Nello stesso periodo nell’Ue a 27 l’occupazione nella fascia più anziana è cresciuta di oltre 11,5 milioni di unità. Come ha sottolineato anche il ministro del Lavoro Andrea Orlando, l’Italia “sta registrando per la prima volta l’impatto della curva demografica sul mercato del lavoro”.

Sempre meno pensioni, quali sono le cause

All’origine dell'”invecchiamento del lavoro”, ci sarebbe l’effetto combinato dell’andamento demografico (aumenta l’aspettativa di vita per gli anziani e diminuiscono i figli) e quello della riforma delle pensioni, che ha aumentato l’età di accesso al pensionamento. Ne è derivato che in Italia, nel 2021, lavorava il 53,4% delle persone tra i 55 e i 64 anni con un aumento di 15,9 punti percentuali sul 2011. Il dato è ancora più evidente per le donne con una crescita di 16,1 punti (dal 27,9% al 44%).

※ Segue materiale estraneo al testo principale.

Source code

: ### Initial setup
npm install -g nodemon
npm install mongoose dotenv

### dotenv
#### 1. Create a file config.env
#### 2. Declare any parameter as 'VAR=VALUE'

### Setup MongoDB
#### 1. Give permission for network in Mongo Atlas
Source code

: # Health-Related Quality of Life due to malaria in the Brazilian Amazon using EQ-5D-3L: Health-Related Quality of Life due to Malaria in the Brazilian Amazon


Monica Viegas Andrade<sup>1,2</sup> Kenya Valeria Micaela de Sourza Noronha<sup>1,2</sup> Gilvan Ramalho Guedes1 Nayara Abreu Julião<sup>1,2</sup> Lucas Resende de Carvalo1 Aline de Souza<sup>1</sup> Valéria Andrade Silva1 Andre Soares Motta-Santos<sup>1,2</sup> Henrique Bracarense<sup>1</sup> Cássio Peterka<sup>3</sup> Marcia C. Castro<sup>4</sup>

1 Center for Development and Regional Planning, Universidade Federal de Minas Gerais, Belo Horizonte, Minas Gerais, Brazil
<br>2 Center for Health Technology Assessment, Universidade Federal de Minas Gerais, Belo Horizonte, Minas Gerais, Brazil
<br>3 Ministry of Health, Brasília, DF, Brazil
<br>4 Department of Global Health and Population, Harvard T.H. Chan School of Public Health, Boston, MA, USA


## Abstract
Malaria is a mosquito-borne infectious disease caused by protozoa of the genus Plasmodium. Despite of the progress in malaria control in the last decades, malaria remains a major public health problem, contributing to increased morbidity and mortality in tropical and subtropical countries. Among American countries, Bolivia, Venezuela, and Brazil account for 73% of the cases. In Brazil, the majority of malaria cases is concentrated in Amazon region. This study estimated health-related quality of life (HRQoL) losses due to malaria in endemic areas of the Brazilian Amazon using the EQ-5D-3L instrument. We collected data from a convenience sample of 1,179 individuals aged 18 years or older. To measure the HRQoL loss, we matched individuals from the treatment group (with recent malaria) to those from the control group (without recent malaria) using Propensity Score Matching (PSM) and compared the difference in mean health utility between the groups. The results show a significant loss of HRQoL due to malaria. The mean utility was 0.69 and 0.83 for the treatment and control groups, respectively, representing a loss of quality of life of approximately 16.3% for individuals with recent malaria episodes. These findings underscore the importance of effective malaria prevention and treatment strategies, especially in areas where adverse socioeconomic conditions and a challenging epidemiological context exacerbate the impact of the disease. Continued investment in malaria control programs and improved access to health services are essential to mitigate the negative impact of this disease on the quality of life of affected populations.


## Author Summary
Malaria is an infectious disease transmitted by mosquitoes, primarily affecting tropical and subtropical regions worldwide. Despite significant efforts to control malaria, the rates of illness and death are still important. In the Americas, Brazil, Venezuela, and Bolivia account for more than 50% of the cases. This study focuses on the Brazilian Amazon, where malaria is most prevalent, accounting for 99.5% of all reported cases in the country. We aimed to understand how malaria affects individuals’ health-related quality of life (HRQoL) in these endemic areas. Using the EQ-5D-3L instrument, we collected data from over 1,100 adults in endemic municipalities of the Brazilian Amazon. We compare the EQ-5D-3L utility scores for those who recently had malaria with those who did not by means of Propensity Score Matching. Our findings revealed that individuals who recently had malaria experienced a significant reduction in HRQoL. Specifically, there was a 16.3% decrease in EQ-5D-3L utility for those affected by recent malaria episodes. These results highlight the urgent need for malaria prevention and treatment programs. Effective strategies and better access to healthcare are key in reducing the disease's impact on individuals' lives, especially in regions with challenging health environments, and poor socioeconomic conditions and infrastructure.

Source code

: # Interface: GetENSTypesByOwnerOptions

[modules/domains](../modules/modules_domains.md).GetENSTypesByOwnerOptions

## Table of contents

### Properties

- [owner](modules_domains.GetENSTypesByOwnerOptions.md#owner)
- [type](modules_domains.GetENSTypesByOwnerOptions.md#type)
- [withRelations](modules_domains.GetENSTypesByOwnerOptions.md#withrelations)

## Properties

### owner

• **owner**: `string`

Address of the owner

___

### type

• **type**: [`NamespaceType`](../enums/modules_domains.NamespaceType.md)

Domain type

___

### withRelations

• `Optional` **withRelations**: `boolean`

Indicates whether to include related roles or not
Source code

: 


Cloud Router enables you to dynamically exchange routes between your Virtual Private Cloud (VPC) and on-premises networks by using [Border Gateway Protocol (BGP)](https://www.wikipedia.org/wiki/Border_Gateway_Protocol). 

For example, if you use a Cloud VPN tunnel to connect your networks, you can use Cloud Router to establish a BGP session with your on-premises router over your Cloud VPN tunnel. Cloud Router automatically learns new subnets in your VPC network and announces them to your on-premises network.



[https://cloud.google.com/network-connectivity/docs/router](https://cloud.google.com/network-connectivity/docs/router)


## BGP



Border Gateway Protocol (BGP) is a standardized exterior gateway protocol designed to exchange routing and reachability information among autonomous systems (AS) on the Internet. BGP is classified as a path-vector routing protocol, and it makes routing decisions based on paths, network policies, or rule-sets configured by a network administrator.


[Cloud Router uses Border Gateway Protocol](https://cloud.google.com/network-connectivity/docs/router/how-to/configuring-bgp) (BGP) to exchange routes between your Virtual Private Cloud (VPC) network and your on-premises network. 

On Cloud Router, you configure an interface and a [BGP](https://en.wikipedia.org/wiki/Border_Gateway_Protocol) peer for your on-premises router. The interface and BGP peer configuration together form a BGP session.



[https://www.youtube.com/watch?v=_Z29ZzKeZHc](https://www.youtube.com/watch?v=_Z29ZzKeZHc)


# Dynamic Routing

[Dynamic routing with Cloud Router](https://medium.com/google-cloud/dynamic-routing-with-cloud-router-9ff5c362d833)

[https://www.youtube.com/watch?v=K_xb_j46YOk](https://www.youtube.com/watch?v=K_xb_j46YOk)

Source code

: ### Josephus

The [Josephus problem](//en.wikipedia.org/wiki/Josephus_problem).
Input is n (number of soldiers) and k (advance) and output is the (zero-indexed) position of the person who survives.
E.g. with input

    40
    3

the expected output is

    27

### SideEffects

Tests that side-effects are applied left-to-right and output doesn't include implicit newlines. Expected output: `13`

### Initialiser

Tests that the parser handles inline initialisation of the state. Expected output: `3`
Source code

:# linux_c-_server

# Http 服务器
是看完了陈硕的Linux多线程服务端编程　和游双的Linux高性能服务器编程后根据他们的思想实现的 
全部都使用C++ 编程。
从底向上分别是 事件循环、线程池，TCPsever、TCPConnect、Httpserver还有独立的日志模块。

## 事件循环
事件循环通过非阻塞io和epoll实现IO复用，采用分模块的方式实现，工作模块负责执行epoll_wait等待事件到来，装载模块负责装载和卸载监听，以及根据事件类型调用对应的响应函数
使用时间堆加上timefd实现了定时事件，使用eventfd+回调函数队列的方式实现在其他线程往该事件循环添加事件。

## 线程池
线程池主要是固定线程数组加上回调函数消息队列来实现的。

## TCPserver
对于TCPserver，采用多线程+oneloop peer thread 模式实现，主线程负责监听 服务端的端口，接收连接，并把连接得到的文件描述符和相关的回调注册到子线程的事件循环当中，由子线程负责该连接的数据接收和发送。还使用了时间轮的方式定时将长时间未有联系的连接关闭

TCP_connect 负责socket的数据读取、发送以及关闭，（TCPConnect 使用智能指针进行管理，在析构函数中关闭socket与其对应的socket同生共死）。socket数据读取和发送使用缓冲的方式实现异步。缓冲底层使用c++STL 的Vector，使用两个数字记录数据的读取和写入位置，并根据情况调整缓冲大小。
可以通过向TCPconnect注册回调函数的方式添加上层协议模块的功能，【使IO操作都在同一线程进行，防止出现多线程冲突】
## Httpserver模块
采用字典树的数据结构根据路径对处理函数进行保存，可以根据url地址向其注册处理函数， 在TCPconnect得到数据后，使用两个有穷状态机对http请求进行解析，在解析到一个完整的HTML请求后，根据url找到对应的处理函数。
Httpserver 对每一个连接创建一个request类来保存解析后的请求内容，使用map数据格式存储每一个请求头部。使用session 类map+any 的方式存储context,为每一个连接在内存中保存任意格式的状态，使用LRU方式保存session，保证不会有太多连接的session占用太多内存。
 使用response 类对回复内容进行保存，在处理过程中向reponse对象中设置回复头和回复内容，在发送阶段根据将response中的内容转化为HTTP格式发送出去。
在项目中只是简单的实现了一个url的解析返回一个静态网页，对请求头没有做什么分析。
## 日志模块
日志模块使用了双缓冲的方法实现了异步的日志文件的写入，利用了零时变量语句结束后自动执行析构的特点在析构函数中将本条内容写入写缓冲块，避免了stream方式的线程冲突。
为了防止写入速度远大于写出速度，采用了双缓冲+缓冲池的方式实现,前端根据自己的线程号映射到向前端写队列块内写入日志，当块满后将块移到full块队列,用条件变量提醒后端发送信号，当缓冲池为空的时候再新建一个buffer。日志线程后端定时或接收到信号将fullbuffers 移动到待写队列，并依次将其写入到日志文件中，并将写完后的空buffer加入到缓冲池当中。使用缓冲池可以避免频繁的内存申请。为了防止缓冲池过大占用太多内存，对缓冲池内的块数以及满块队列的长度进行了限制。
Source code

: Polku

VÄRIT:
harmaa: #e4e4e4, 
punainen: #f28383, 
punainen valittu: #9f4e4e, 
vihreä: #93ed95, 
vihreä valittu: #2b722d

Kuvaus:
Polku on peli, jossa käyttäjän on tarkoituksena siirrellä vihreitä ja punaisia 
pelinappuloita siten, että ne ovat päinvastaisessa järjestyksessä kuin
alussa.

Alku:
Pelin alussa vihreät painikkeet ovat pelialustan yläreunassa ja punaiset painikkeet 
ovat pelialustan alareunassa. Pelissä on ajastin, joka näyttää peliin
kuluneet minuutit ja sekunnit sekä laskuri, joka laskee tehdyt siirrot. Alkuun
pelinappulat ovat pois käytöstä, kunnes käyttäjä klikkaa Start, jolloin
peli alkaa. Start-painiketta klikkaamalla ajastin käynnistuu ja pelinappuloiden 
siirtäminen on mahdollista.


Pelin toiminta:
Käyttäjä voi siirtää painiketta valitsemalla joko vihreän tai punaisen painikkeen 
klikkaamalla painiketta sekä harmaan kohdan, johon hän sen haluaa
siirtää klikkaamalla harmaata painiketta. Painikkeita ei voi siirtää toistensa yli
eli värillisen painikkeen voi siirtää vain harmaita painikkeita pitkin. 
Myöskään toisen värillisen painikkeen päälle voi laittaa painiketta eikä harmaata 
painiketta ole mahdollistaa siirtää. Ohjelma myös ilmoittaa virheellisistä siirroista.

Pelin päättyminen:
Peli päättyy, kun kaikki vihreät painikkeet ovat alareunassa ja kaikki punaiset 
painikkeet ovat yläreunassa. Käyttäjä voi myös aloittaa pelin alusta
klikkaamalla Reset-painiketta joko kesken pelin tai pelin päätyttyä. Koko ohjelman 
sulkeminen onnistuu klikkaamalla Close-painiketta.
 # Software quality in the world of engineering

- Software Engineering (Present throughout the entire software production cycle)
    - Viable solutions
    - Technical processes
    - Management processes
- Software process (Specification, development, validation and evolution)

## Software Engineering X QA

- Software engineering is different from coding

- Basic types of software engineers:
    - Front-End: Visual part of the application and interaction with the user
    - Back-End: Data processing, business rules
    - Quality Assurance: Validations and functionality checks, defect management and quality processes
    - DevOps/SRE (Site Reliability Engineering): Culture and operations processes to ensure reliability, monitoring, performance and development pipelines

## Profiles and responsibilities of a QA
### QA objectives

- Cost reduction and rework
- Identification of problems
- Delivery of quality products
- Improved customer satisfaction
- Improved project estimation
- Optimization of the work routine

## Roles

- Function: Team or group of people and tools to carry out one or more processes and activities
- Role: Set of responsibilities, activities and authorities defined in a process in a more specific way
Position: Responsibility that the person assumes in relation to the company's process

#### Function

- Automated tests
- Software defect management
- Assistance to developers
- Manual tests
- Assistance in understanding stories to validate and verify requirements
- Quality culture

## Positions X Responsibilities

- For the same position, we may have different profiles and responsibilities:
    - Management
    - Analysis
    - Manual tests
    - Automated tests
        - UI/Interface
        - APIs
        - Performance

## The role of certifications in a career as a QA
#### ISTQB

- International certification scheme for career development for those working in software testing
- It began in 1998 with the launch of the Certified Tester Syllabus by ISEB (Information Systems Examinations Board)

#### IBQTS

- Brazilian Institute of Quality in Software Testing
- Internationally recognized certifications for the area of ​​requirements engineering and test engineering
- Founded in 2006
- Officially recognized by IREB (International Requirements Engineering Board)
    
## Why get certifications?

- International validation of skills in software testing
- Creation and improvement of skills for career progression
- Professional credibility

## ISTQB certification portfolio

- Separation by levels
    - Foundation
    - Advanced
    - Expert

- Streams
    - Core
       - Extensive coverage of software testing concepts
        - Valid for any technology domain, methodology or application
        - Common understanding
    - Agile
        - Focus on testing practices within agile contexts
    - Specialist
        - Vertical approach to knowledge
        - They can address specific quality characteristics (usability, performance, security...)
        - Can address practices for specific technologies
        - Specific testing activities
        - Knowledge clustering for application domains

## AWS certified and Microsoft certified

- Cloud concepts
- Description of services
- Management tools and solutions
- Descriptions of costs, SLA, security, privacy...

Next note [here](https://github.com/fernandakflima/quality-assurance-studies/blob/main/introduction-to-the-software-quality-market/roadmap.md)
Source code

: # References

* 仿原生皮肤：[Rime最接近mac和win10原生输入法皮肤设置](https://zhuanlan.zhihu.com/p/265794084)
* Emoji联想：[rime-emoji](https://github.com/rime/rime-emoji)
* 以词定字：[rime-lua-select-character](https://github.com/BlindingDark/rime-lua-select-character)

Il tasso di occupazione in Italia in questa fascia di età è cresciuto più della media Ue (15,4 punti, dal 45,1 nel 2011 al 60,5%) anche grazie alle riforme sulle pensioni che hanno portato l’età di vecchiaia fino a 67 anni e hanno dato una stretta sulle uscite anticipate legate ai contributi versati.

Grazie alle riforme che hanno aumentato l’età di accesso al pensionamento e all’andamento demografico in Italia lavorava nel 2021 il 53,4% delle persone tra i 55 e i 64 anni con un aumento di 15,9 punti percentuali. Il dato è ancora più evidente per le donne (+16,1 punti, dal 27,9% al 44%).

In dieci anni, sulla base delle serie Istat costruite sulle vecchie regole ovvero considerando occupati anche coloro che erano in cassa integrazione da oltre tre mesi, gli occupati più giovani, quelli nella fascia tra i 15 e i 34 anni sono diminuiti di quasi un milione di unità (tra 5,88 milioni e 4,90 tra il 2011 e il 2020) ma se si guarda al 2001 gli occupati tra i 15 e i 34 anni erano 8,3 milioni, oltre tre milioni in più.